:: WHAT THE TASK ASKS ::
Your answer must be the records below, repeated exactly, with every picture left out.

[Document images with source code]
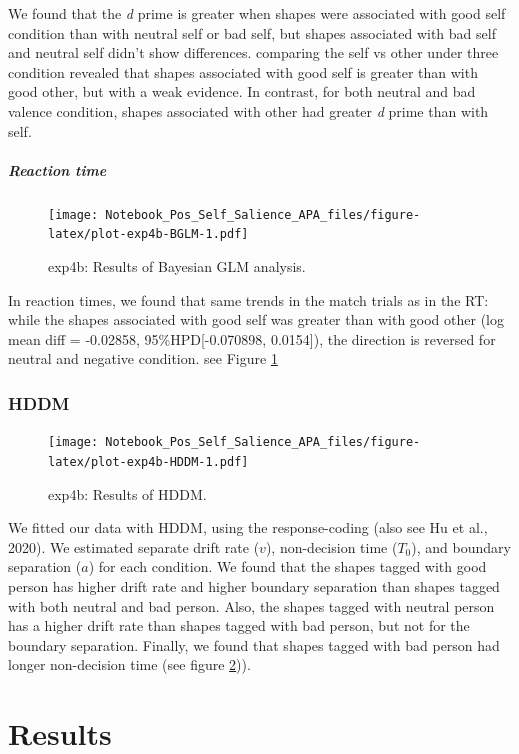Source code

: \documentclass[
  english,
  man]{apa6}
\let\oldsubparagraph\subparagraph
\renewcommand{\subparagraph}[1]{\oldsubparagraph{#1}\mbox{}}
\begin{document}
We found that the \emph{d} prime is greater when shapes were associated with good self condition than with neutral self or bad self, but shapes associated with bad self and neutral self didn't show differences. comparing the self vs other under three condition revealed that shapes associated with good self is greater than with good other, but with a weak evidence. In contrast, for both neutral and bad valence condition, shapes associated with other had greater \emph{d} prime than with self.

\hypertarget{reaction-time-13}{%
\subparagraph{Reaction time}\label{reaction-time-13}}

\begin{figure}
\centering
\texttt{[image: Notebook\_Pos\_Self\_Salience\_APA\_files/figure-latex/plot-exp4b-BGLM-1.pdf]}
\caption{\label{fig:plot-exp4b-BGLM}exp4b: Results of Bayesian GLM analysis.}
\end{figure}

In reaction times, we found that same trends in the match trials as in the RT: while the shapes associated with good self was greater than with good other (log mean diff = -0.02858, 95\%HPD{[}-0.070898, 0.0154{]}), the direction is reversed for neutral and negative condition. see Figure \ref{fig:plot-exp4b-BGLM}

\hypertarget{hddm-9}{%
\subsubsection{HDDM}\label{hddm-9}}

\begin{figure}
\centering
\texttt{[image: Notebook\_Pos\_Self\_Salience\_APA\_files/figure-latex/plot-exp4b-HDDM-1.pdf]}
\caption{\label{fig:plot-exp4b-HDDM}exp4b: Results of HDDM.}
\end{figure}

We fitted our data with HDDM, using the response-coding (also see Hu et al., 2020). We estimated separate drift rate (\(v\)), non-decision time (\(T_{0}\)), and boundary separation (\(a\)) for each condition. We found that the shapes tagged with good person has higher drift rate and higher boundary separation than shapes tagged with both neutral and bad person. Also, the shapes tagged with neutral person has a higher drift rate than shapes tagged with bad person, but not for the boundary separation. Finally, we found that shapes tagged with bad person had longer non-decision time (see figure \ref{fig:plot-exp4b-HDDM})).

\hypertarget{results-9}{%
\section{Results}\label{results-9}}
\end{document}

:: SOLUTION ::
Source code

: \documentclass[
  english,
  man]{apa6}
\let\oldsubparagraph\subparagraph
\renewcommand{\subparagraph}[1]{\oldsubparagraph{#1}\mbox{}}
\begin{document}
We found that the \emph{d} prime is greater when shapes were associated with good self condition than with neutral self or bad self, but shapes associated with bad self and neutral self didn't show differences. comparing the self vs other under three condition revealed that shapes associated with good self is greater than with good other, but with a weak evidence. In contrast, for both neutral and bad valence condition, shapes associated with other had greater \emph{d} prime than with self.

\hypertarget{reaction-time-13}{%
\subparagraph{Reaction time}\label{reaction-time-13}}

\begin{figure}
\centering
\texttt{[image: Notebook\_Pos\_Self\_Salience\_APA\_files/figure-latex/plot-exp4b-BGLM-1.pdf]}
\caption{\label{fig:plot-exp4b-BGLM}exp4b: Results of Bayesian GLM analysis.}
\end{figure}

In reaction times, we found that same trends in the match trials as in the RT: while the shapes associated with good self was greater than with good other (log mean diff = -0.02858, 95\%HPD{[}-0.070898, 0.0154{]}), the direction is reversed for neutral and negative condition. see Figure \ref{fig:plot-exp4b-BGLM}

\hypertarget{hddm-9}{%
\subsubsection{HDDM}\label{hddm-9}}

\begin{figure}
\centering
\texttt{[image: Notebook\_Pos\_Self\_Salience\_APA\_files/figure-latex/plot-exp4b-HDDM-1.pdf]}
\caption{\label{fig:plot-exp4b-HDDM}exp4b: Results of HDDM.}
\end{figure}

We fitted our data with HDDM, using the response-coding (also see Hu et al., 2020). We estimated separate drift rate (\(v\)), non-decision time (\(T_{0}\)), and boundary separation (\(a\)) for each condition. We found that the shapes tagged with good person has higher drift rate and higher boundary separation than shapes tagged with both neutral and bad person. Also, the shapes tagged with neutral person has a higher drift rate than shapes tagged with bad person, but not for the boundary separation. Finally, we found that shapes tagged with bad person had longer non-decision time (see figure \ref{fig:plot-exp4b-HDDM})).

\hypertarget{results-9}{%
\section{Results}\label{results-9}}
\end{document}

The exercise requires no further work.